Два года спустя его назначили директором второго департамента. Еще через год — третьего. И еще он — председатель ученого комитета министерства. И еще — правая рука Муравьева.
И еще — статс-секретарь. И — дважды! — увеличенная пенсия.
И ежегодно, до конца жизни, пять тысяч серебром, и награды, и пакеты с «благоволениями».
Вовремя, вовремя все было сделано. Вовремя сражались вместе с Муравьевым против проектов редакционных комиссий о реформе. Но все время он играл в беспристрастность и был «чуть-чуть не с правительством», например, в делах польских, так как требовал «маленьких» уступок полякам.
Царю не понравились крайние крепостники. Валуев чуть не ошибся, но быстро спохватился. Начал критиковать их, начал хвалить меньшинство, замечать у них «зрелость и образование, беспристрастие и правильность взглядов». И опять поворот.
Он допускал, что его могут называть «флюгером». Что ж, флюгера не ломает никакой ветер. И он говорил о необходимости свободы печати, но не понимал под этим «полного простора для развития материализма и демократической пропаганды». Говорил о необходимости уступок полякам, но утверждал, что польский вопрос можно решить не в Варшаве, а только в Москве и в Петербурге.
Не любил Муравьева, но не показывал вида. Муравьев пока что был силен, Муравьев мог еще помочь Валуеву и считал воспитанного и преданного человека, который всем, многим, был ему обязан, своей креатурой.
Муравьев совершал глупость. Не знал истинных отношений креатуры. Креатура считала, что человеку, которому шестьдесят пять лет, давно надо уступить свое место.
И почти с радостью Валуев ощутил, что в последнее время звезда Муравьева тускнеет. Государь был холоден с ним. При недавнем докладе не подал ему руки. А давно ли лисица Кляйнмихель называл Муравьева «общим спасителем»?
Вот оно! Почти с жадностью он ловил эти признаки немилости. Даже для государя Муравьев стал не слишком ли правым. Гибкости политической нет. Так иди же в отставку. И все-таки, даже если уйдет в отставку, — отношений слишком не порть. В таких иногда нуждаются власти. Когда власти начинают забывать о либерализме. Тогда как раз и нужны люди со стальными челюстями.

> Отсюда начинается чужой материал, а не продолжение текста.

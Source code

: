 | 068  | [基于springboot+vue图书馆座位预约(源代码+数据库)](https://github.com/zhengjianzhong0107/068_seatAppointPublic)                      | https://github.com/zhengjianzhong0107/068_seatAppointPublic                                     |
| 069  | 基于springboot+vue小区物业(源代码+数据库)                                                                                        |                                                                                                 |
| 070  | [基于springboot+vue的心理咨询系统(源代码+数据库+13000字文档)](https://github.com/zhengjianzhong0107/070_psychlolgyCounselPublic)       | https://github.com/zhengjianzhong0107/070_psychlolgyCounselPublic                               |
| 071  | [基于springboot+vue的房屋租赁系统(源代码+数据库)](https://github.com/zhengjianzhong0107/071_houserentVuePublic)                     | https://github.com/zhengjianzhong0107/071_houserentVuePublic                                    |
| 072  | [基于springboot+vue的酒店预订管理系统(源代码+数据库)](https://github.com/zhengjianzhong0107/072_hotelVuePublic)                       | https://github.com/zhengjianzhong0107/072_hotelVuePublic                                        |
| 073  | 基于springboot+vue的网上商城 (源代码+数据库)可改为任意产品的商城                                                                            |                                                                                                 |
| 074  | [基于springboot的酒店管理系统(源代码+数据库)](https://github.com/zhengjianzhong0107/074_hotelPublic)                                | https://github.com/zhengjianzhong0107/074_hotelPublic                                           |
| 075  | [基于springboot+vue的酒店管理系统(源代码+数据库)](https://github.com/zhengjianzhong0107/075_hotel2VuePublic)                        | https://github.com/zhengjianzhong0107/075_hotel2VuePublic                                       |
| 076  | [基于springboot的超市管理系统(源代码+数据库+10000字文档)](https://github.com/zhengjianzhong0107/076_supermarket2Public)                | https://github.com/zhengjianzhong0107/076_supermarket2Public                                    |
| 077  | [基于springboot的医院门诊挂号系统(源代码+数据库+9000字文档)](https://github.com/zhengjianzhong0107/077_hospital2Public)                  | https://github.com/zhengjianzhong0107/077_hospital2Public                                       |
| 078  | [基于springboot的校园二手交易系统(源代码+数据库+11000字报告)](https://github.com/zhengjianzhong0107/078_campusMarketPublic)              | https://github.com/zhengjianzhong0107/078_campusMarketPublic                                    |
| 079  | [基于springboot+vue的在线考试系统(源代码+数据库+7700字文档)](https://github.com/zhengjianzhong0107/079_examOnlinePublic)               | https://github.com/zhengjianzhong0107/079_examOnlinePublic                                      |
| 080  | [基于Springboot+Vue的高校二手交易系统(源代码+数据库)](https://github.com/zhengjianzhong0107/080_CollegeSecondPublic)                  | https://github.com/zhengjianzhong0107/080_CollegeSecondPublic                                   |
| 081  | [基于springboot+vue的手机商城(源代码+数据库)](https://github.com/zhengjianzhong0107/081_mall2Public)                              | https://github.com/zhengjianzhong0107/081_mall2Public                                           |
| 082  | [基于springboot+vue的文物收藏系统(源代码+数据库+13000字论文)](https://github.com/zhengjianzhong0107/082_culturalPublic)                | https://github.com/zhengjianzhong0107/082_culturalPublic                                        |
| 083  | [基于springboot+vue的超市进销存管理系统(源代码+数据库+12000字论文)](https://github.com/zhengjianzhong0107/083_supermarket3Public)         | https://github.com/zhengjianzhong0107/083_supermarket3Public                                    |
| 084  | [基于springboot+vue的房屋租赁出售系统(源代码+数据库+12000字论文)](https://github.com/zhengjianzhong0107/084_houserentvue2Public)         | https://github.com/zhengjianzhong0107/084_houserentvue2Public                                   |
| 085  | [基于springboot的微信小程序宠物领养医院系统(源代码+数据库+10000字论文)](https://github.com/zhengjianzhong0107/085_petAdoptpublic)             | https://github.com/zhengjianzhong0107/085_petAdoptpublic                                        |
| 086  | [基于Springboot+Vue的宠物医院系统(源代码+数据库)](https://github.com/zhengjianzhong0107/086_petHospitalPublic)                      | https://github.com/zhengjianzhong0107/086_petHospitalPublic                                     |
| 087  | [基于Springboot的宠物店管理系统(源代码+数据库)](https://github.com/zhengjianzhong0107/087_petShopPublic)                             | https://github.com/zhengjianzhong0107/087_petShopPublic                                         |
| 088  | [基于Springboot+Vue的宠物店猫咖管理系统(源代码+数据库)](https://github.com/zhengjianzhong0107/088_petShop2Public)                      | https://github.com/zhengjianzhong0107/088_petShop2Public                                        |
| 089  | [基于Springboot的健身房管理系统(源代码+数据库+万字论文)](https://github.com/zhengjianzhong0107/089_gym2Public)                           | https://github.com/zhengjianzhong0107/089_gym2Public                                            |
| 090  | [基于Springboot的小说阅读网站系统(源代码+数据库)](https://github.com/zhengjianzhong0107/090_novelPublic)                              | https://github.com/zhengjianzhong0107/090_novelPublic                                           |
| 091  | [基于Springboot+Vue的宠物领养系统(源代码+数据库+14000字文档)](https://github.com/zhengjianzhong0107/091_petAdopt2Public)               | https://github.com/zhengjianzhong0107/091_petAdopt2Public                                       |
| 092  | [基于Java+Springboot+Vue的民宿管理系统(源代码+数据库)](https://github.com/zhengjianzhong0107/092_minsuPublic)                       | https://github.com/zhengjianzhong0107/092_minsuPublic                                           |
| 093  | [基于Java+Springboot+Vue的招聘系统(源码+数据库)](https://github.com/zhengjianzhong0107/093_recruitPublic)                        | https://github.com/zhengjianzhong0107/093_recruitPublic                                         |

...Кони месили грязный снег на Литейном. Дворники едва успевали сгребать его в кучи, но на брусчатке все равно была каша. Валуев смотрел в окно. Шли модистки, пряча картонки под плащами. Стоял мокрый, видимо чахоточный, итальянец, продавал с лотка гипсовых наполеонов и бисквитных голых женщин. По статуэткам каплями стекала вода. Директор вспомнил, что на Белосточчине возникла странная секта под названием «наполеоновщина». Люди тайно собирались и молились перед бюстом Наполеона. То же перекинулось и на Псковщину. Идиотская страна! Во что бы ни верить, только бы не в добрые намерения императора. Сектантов Валуев ненавидел. Тоже он терпеть не мог раскольников. Вся эта публика — пускай себе и русская по происхождению — не была русской. Название «русский» могли с полным правом носить лишь те люди, которые молятся в Исаакии (хотя он и мрачный, как склеп), в дворцовой и Конюшенной церквях. Немного подозрительными были даже люди, которые молились в Петропавловке. Конечно, это усыпальница императоров, но Валуев не одобрял этих чужих по стилю сооружений, этих голландско-немецких штучек великого Петра.